O arcebispo de Braga admitiu hoje que, perante indícios ou provas de abusos sexuais de menores na Igreja, houve desvalorização, encobrimentos ou silenciamentos, além de “ingénuas reparações privadas, na ilusão de compensar o dano sofrido pelas vítimas”.
Em “Carta ao Povo de Deus” publicada na página da arquidiocese, e também assinada pelos seus dois bispos auxiliares, José Cordeiro acrescenta que “os abusos sexuais “não foram tratados como prioridade, arrastando consigo erros, omissões e negligência”.
Além disso, reconhece que, nos últimos dias, “houve mensagens confusas e contraditórias e equívocos de comunicação sobre o modo de agir da Igreja perante aquele “flagelo hediondo”.
“Por tudo isso, pedimos perdão”, escreve José Cordeiro.
Para o arcebispo de Braga, é impossível “imaginar pior tragédia do que viver situações dramáticas e traumáticas na mais completa solidão, temendo a insuportável repetição dos infames acontecimentos, pois grande parte das vítimas sofre abusos continuados dos abusadores”.
“Nunca seremos capazes de saber o que é ser criança ou adolescente e estar à mercê de pessoas que usam o seu estatuto, o seu poder, as suas falas mansas, supostamente bondosas e porventura encantatórias, para atrair vítimas e as molestar.

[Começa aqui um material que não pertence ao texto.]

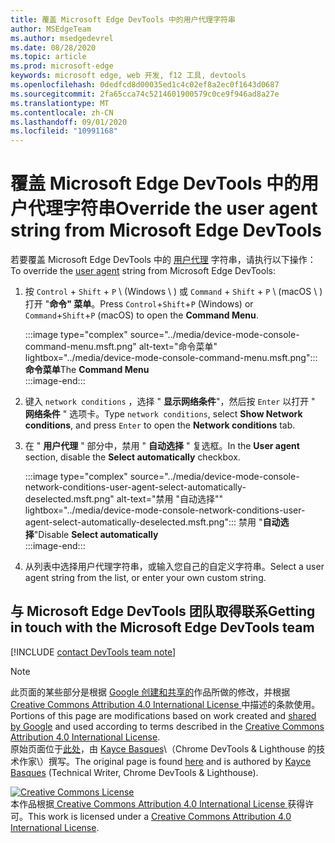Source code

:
 ```yaml
---
title: 覆盖 Microsoft Edge DevTools 中的用户代理字符串
author: MSEdgeTeam
ms.author: msedgedevrel
ms.date: 08/28/2020
ms.topic: article
ms.prod: microsoft-edge
keywords: microsoft edge, web 开发, f12 工具, devtools
ms.openlocfilehash: 0dedfcd8d00035ed1c4c02ef8a2ec0f1643d0687
ms.sourcegitcommit: 2fa65cca74c5214601900579c0ce9f946ad8a27e
ms.translationtype: MT
ms.contentlocale: zh-CN
ms.lasthandoff: 09/01/2020
ms.locfileid: "10991168"
---
```

<!-- Copyright Kayce Basques 

   Licensed under the Apache License, Version 2.0 (the "License");
   you may not use this file except in compliance with the License.
   You may obtain a copy of the License at

       https://www.apache.org/licenses/LICENSE-2.0

   Unless required by applicable law or agreed to in writing, software
   distributed under the License is distributed on an "AS IS" BASIS,
   WITHOUT WARRANTIES OR CONDITIONS OF ANY KIND, either express or implied.
   See the License for the specific language governing permissions and
   limitations under the License.  -->

# <span data-ttu-id="b6439-103">覆盖 Microsoft Edge DevTools 中的用户代理字符串</span><span class="sxs-lookup"><span data-stu-id="b6439-103">Override the user agent string from Microsoft Edge DevTools</span></span>  

<span data-ttu-id="b6439-104">若要覆盖 Microsoft Edge DevTools 中的 [用户代理][MDNUserAgent] 字符串，请执行以下操作：</span><span class="sxs-lookup"><span data-stu-id="b6439-104">To override the [user agent][MDNUserAgent] string from Microsoft Edge DevTools:</span></span>  

1.  <span data-ttu-id="b6439-105">按 `Control` + `Shift` + `P` \ (Windows \ ) 或 `Command` + `Shift` + `P` \ (macOS \ ) 打开 "**命令" 菜单**。</span><span class="sxs-lookup"><span data-stu-id="b6439-105">Press `Control`+`Shift`+`P` \(Windows\) or `Command`+`Shift`+`P` \(macOS\) to open the **Command Menu**.</span></span>  
    
    :::image type="complex" source="../media/device-mode-console-command-menu.msft.png" alt-text="命令菜单" lightbox="../media/device-mode-console-command-menu.msft.png":::
       <span data-ttu-id="b6439-107">**命令菜单**</span><span class="sxs-lookup"><span data-stu-id="b6439-107">The **Command Menu**</span></span>  
    :::image-end:::  
    
1.  <span data-ttu-id="b6439-108">键入 `network conditions` ，选择 " **显示网络条件**"，然后按 `Enter` 以打开 " **网络条件** " 选项卡。</span><span class="sxs-lookup"><span data-stu-id="b6439-108">Type `network conditions`, select **Show Network conditions**, and press `Enter` to open the **Network conditions** tab.</span></span>  
1.  <span data-ttu-id="b6439-109">在 " **用户代理** " 部分中，禁用 " **自动选择** " 复选框。</span><span class="sxs-lookup"><span data-stu-id="b6439-109">In the **User agent** section, disable the **Select automatically** checkbox.</span></span>  
    
    :::image type="complex" source="../media/device-mode-console-network-conditions-user-agent-select-automatically-deselected.msft.png" alt-text="禁用 "自动选择"" lightbox="../media/device-mode-console-network-conditions-user-agent-select-automatically-deselected.msft.png":::
       <span data-ttu-id="b6439-111">禁用 "**自动选择**"</span><span class="sxs-lookup"><span data-stu-id="b6439-111">Disable **Select automatically**</span></span>  
    :::image-end:::  
    
1.  <span data-ttu-id="b6439-112">从列表中选择用户代理字符串，或输入您自己的自定义字符串。</span><span class="sxs-lookup"><span data-stu-id="b6439-112">Select a user agent string from the list, or enter your own custom string.</span></span>  

## <span data-ttu-id="b6439-113">与 Microsoft Edge DevTools 团队取得联系</span><span class="sxs-lookup"><span data-stu-id="b6439-113">Getting in touch with the Microsoft Edge DevTools team</span></span>  

[!INCLUDE [contact DevTools team note](../includes/contact-devtools-team-note.md)]  

<!-- links -->  

[MDNUserAgent]: https://developer.mozilla.org/docs/Glossary/User_agent "用户代理 |MDN"  

> [!NOTE]
> <span data-ttu-id="b6439-115">此页面的某些部分是根据 [Google 创建和共享的][GoogleSitePolicies]作品所做的修改，并根据[ Creative Commons Attribution 4.0 International License ][CCA4IL]中描述的条款使用。</span><span class="sxs-lookup"><span data-stu-id="b6439-115">Portions of this page are modifications based on work created and [shared by Google][GoogleSitePolicies] and used according to terms described in the [Creative Commons Attribution 4.0 International License][CCA4IL].</span></span>  
> <span data-ttu-id="b6439-116">原始页面位于[此处](https://developers.google.com/web/tools/chrome-devtools/device-mode/override-user-agent)，由 [Kayce Basques][KayceBasques]\（Chrome DevTools \& Lighthouse 的技术作家\）撰写。</span><span class="sxs-lookup"><span data-stu-id="b6439-116">The original page is found [here](https://developers.google.com/web/tools/chrome-devtools/device-mode/override-user-agent) and is authored by [Kayce Basques][KayceBasques] \(Technical Writer, Chrome DevTools \& Lighthouse\).</span></span>  

[![Creative Commons License][CCby4Image]][CCA4IL]  
<span data-ttu-id="b6439-118">本作品根据[ Creative Commons Attribution 4.0 International License ][CCA4IL]获得许可。</span><span class="sxs-lookup"><span data-stu-id="b6439-118">This work is licensed under a [Creative Commons Attribution 4.0 International License][CCA4IL].</span></span>  

[CCA4IL]: https://creativecommons.org/licenses/by/4.0  
[CCby4Image]: https://i.creativecommons.org/l/by/4.0/88x31.png  
[GoogleSitePolicies]: https://developers.google.com/terms/site-policies  
[KayceBasques]: https://developers.google.com/web/resources/contributors/kaycebasques  
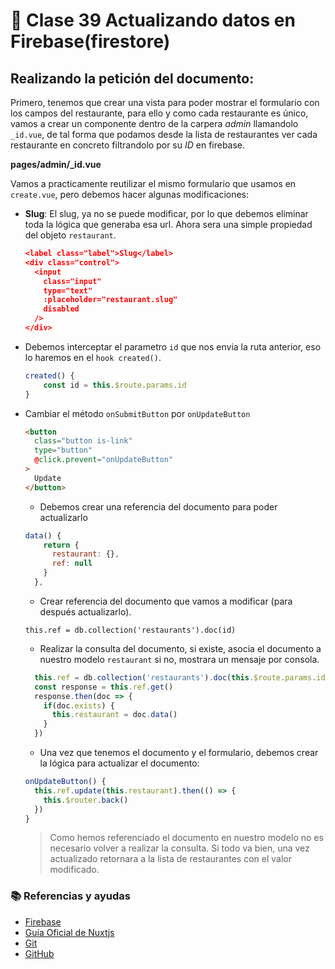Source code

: # 📗 Clase 39 Actualizando datos en Firebase(firestore)

## Realizando la petición del documento:

Primero, tenemos que crear una vista para poder mostrar el formulario con los campos del restaurante, para ello y como cada restaurante es único, vamos a crear un componente dentro de la carpera *admin* llamandolo `_id.vue`, de tal forma que podamos desde la lista de restaurantes ver cada restaurante en concreto filtrandolo por su *ID* en firebase.

**pages/admin/_id.vue**

Vamos a practicamente reutilizar el mismo formulario que usamos en `create.vue`, pero debemos hacer algunas modificaciones:

- **Slug**: El slug, ya no se puede modificar, por lo que debemos eliminar toda la lógica que generaba esa url. Ahora sera una simple propiedad del objeto `restaurant`.

  ```json
  <label class="label">Slug</label>
  <div class="control">
    <input
      class="input"
      type="text"
      :placeholder="restaurant.slug"
      disabled
    />
  </div>
  ```

- Debemos interceptar el parametro `id` que nos envia la ruta anterior, eso lo haremos en el `hook created()`.

  ```js
  created() {
      const id = this.$route.params.id
  }
  ```

- Cambiar el método `onSubmitButton` por `onUpdateButton`

  ```html
  <button
    class="button is-link"
    type="button"
    @click.prevent="onUpdateButton"
  >
    Update
  </button>
  ```

  - Debemos crear una referencia del documento para poder actualizarlo

  ```js
  data() {
      return {
        restaurant: {},
        ref: null
      }
    },
  ```

  - Crear referencia del documento que vamos a modificar (para después actualizarlo).
  
  `this.ref = db.collection('restaurants').doc(id)`
   
  - Realizar la consulta del documento, si existe, asocia el documento a nuestro modelo `restaurant` si no, mostrara un mensaje por consola.

  ```js
    this.ref = db.collection('restaurants').doc(this.$route.params.id)
    const response = this.ref.get()
    response.then(doc => {
      if(doc.exists) {
        this.restaurant = doc.data()
      }
    })
  ```

  - Una vez que tenemos el documento y el formulario, debemos crear la lógica para actualizar el documento:

  ```js
  onUpdateButton() {
    this.ref.update(this.restaurant).then(() => {
      this.$router.back()
    })
  }
  ```
  
  > Como hemos referenciado el documento en nuestro modelo no es necesario volver a realizar la consulta. Si todo va bien, una vez actualizado retornara a la lista de restaurantes con el valor modificado.



### 📚 Referencias y ayudas
- [Firebase](https://firebase.google.com/docs/projects/learn-more?hl=es)
- [Guía Oficial de Nuxtjs](https://nuxtjs.org/guide)
- [Git](https://www.git-scm.com/)
- [GitHub](https://github.com/)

Arrepia pensar nisto, mas é uma realidade tão incontornável que temos de nos focar sobre ela para que não se repita. Na Igreja e suas instituições, não podemos tolerar uma espécie de conspiração silenciosa, pois o silêncio, nestes casos, mata emocionalmente, tanto como os crimes dos próprios culpados”, lê-se na carta.
Afirmando que “não basta pedir perdão às vítimas”, José Cordeiro adianta que será disponibilizado um serviço de acompanhamento psiquiátrico e psicoterapêutico, bem como de acompanhamento espiritual e de reconciliação para as pessoas que o desejarem, através da criação de uma “bolsa de técnicos” e de acompanhantes espirituais.
Recorda ainda que a Comissão de Proteção de Menores e Adultos Vulneráveis da Arquidiocese de Braga (CPMAVAB) está disponível para acolher e acompanhar todos os que possam ter sido vítimas de qualquer espécie de abuso em alguma paróquia ou instituição da Igreja.
Aquela comissão, desde a sua criação em 22 de outubro de 2019, já escutou 28 pessoas que quiseram dar o seu testemunho.
A Arquidiocese de Braga vai também elaborar um “Diretório para um Ambiente Seguro” com as boas práticas éticas e profissionais dirigidas a todos os que trabalham nas instituições da igreja.
“Serão implementados programas de formação permanente, que inculquem formas respeitosas de relacionamento com os outros, capacitem para a identificação precoce de possíveis casos de abuso e para a elaboração de mapas de risco, definindo também procedimentos claros de resposta a eventuais denúncias de quaisquer tipos de abuso no seio das comunidades e instituições da arquidiocese”, acrescenta a carta.
José Cordeiro diz ainda que “é importante abrir caminhos de reconciliação e de acompanhamento terapêutico para os abusadores”.
“A igreja, ao afastar preventivamente da atividade pastoral um clérigo acusado ou condenado por abusos sexuais de menores, não o pode abandonar, porque a redenção é sempre possível”, sublinha.
Lembra que o princípio jurídico da presunção de inocência até prova contrária é “irrenunciável” e que em todas as investigações que antecedem o processo canónico “deve garantir-se ao denunciado a proteção da sua boa fama”.
O alegado agressor tem direito a defender-se das acusações que lhe são imputadas num processo justo (…). Como discípulos de Cristo, acreditamos que uma pessoa se pode abrir à graça do perdão e deixar-se transformar, mudando de vida e de atividade, deixando-se ajudar e acompanhar, porque apesar de ninguém estar irremediavelmente perdido, ninguém se salva sozinho”, defende.
O relatório da Comissão Independente para o Estudo dos Abusos Sexuais de Crianças na Igreja Católica em Portugal contém oito nomes de alegados abusadores na Arquidiocese de Braga.
Um deles foi afastado preventivamente e um outro já o tinha sido em julho de 2022.
Em relação a outros três nomes que constam do relatório, a Arquidiocese de Braga diz que correspondem a sacerdotes já falecidos.
Um outro nome “não corresponde a nenhum sacerdote da Arquidiocese de Braga, nem se encontra nos arquivos da Arquidiocese qualquer referência a seu respeito”, pelo que a “investigação será aprofundada, tendo sido pedida mais informação à Comissão Independente”.
Há ainda um outro nome que diz respeito a um sacerdote que foi alvo de um processo civil, tendo sido absolvido.
Um último nome corresponde a um agente pastoral, “que por falta de elementos não foi ainda possível identificar, estando em curso diligências nesse sentido”.